首页> 中文期刊>河北医学 >胎儿肾动脉阻力指标检测在妊娠期糖尿病胎儿监测中的临床价值

胎儿肾动脉阻力指标检测在妊娠期糖尿病胎儿监测中的临床价值

     

摘要

目的:探讨胎儿肾动脉阻力指标检测对妊娠期糖尿病(GDM)围产儿监测的临床价值.方法:GDM孕妇96例,同期正常孕妇98例为对照组,于妊娠晚期运用彩色多普勒超声检测胎儿肾动脉阻力指数(RI)、搏动指数(PI)及收缩期峰值流速和舒张末期流速的比值(S/D),比较两组肾动脉阻力指标变化及妊娠结局的差异.结果:GDM组胎儿肾动脉RI、PI、及S/D值均高于对照组(P<0.05); GDM组胎膜早破、早产、巨大儿、围产儿结局不良发生率高于对照组(P<0.05); GDM组RI≥8.5孕妇组中的早产、胎膜早破、剖宫产、围产儿结局不良发生率高于RI<8.5孕妇组(P<0.05).结论:妊娠晚期胎儿肾动脉阻力指标监测可评估GDM围产儿预后,肾动脉RI是预测不良妊娠结局的敏感指标,当RI≥8.5时,要警惕胎儿缺氧等不良围产儿结局的发生.%Objective: To explore the clinical value of fetal renal artery resistance index detection perinatal fetal monitoring in gestational diabetes mellitus ( GDM ). Method: 96 pregnant women with GDM and 98 normal pregnant women were enrolled in this study. The fetal artery resistant index( RI ), pulsatility index ( PI ) and peak systolic velocity to end diastolic velocity ratio ( S/D )were detected by color doppler ultra-sonography, then the artery resistant index changes of renal artery and pregnant outcomes in two groups were compared.

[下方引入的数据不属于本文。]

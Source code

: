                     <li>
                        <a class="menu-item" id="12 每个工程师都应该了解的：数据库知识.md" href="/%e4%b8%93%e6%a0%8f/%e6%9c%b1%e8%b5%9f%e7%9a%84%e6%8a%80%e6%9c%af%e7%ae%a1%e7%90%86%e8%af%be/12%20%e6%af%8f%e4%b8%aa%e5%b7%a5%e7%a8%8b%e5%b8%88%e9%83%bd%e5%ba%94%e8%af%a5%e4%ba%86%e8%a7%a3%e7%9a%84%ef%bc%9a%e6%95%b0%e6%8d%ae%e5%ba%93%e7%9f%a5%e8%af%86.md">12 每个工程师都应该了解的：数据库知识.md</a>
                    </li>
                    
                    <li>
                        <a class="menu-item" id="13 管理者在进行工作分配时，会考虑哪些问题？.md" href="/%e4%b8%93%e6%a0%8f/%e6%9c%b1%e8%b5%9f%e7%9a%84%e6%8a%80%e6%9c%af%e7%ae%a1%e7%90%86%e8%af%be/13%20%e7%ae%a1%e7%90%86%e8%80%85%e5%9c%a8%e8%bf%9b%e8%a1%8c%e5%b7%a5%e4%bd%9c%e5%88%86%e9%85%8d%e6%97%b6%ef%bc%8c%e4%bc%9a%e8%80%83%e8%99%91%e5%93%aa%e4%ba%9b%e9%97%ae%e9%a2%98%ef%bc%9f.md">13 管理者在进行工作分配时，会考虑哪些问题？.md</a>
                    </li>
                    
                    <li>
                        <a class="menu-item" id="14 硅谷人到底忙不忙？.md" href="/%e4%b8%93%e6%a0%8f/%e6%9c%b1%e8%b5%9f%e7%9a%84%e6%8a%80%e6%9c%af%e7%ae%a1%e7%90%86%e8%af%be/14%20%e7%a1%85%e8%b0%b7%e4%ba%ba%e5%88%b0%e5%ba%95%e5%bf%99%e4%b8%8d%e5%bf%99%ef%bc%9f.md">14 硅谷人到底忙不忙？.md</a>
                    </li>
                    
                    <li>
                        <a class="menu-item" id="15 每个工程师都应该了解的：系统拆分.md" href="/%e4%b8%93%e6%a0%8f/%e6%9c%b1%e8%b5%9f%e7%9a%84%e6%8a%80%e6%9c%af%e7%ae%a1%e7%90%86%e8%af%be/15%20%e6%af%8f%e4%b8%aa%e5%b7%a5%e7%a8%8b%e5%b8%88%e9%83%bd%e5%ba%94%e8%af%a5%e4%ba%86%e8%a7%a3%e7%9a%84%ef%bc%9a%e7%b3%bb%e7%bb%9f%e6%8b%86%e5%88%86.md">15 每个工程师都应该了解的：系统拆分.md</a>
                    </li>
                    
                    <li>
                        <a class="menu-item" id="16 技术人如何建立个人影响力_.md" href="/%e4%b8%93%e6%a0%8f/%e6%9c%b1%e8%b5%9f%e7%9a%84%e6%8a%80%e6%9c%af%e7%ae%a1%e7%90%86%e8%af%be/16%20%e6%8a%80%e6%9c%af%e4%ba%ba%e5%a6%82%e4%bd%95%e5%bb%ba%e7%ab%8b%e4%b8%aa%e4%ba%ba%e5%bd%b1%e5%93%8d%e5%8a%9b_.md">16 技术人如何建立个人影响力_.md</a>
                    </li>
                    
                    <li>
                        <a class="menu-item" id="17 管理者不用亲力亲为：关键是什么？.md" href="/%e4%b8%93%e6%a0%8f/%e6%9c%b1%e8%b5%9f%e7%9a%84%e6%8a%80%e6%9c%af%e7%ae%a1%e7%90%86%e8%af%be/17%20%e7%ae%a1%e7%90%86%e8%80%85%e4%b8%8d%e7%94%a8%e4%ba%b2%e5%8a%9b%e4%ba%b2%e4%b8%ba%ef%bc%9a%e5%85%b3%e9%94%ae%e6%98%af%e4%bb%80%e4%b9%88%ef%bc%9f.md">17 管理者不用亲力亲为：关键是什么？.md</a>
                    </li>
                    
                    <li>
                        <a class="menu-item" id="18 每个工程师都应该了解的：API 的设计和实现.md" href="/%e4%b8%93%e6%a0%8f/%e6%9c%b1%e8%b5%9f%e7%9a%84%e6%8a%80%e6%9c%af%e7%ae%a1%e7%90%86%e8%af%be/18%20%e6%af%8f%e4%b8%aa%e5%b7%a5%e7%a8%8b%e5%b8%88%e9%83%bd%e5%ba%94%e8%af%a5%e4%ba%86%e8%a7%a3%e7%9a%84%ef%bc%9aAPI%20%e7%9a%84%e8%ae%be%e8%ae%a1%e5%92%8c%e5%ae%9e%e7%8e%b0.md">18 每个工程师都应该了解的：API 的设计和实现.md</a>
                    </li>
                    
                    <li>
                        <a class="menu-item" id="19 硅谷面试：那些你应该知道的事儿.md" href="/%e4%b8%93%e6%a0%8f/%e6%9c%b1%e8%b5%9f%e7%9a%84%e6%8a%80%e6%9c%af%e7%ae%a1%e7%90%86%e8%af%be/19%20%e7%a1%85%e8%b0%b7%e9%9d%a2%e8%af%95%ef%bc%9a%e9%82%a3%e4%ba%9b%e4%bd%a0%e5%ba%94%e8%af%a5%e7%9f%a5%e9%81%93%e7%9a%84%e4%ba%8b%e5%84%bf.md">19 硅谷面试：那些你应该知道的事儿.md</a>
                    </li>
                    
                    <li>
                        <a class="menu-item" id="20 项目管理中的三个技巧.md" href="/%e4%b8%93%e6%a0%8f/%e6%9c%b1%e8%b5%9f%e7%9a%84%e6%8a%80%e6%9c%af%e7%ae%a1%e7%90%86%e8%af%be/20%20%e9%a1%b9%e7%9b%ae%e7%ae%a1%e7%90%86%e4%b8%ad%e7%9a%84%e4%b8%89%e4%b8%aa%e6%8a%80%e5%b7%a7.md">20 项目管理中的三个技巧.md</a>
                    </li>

Result: RI,PI and S/D value of fetal renal artery in the GDM group were higher than those in control group( P<0. 05 ),the premature rupture of membrane , premature delivery, macrosomia, adverse perinatal outcome rate in GDM group were higher than those in control group( P<0. 05 ). In GDM group RI was more than 8. 5 of the group of premature rupture of membrane , premature delivery , cesarean section, adverse perinatal outcome rate were higher than RI less than 8. 5 pregnant women groups( P<0. 05 ). Conclusion: Fetal renal artery resistance index monitoring in the third-trimester can be assessed GDM perinatal infants dead prognosis. Renal artery RI is to predict adverse pregnancy outcome of sensitive index. When RI is more than 8.5, It's alert fetal oxygen and other adverse perinatal infants dead end occurs.